## What you are asked to do
Only lines with the string "horas" are wanted. Pull them out of the data.

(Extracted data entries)
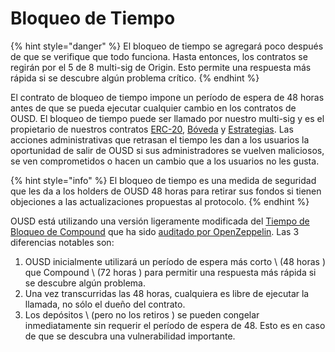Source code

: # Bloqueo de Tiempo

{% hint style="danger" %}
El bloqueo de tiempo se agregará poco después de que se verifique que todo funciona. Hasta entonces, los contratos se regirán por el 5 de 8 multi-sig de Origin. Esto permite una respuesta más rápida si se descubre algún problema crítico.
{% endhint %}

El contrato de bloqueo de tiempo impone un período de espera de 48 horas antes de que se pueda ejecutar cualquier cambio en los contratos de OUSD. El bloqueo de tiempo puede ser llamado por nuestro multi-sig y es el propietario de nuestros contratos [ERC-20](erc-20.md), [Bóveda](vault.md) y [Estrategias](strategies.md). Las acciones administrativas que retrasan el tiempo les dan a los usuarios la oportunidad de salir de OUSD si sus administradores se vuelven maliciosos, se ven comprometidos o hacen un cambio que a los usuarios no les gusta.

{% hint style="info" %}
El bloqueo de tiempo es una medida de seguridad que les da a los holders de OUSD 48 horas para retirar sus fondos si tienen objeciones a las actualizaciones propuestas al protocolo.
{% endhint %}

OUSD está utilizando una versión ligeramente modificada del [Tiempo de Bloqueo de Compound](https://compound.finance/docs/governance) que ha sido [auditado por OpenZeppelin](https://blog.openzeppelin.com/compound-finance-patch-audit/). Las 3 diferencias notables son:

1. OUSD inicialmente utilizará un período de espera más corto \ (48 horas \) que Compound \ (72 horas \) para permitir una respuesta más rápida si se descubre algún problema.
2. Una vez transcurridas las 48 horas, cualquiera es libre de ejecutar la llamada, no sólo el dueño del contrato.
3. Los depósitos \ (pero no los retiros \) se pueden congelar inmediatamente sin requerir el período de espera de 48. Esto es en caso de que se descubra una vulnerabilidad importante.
* * *
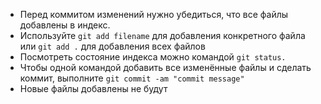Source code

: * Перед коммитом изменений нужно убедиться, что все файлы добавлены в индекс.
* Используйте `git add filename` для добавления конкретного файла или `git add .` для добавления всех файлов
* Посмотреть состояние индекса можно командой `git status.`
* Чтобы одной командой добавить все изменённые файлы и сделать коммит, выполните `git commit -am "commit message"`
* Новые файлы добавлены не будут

## Response area
El contrato de bloqueo de tiempo impone un período de espera de 48 horas antes de que se pueda ejecutar cualquier cambio en los contratos de OUSD. El bloqueo de tiempo puede ser llamado por nuestro multi-sig y es el propietario de nuestros contratos [ERC-20](erc-20.md), [Bóveda](vault.md) y [Estrategias](strategies.md). Las acciones administrativas que retrasan el tiempo les dan a los usuarios la oportunidad de salir de OUSD si sus administradores se vuelven maliciosos, se ven comprometidos o hacen un cambio que a los usuarios no les gusta.
El bloqueo de tiempo es una medida de seguridad que les da a los holders de OUSD 48 horas para retirar sus fondos si tienen objeciones a las actualizaciones propuestas al protocolo.
1. OUSD inicialmente utilizará un período de espera más corto \ (48 horas \) que Compound \ (72 horas \) para permitir una respuesta más rápida si se descubre algún problema.
2. Una vez transcurridas las 48 horas, cualquiera es libre de ejecutar la llamada, no sólo el dueño del contrato.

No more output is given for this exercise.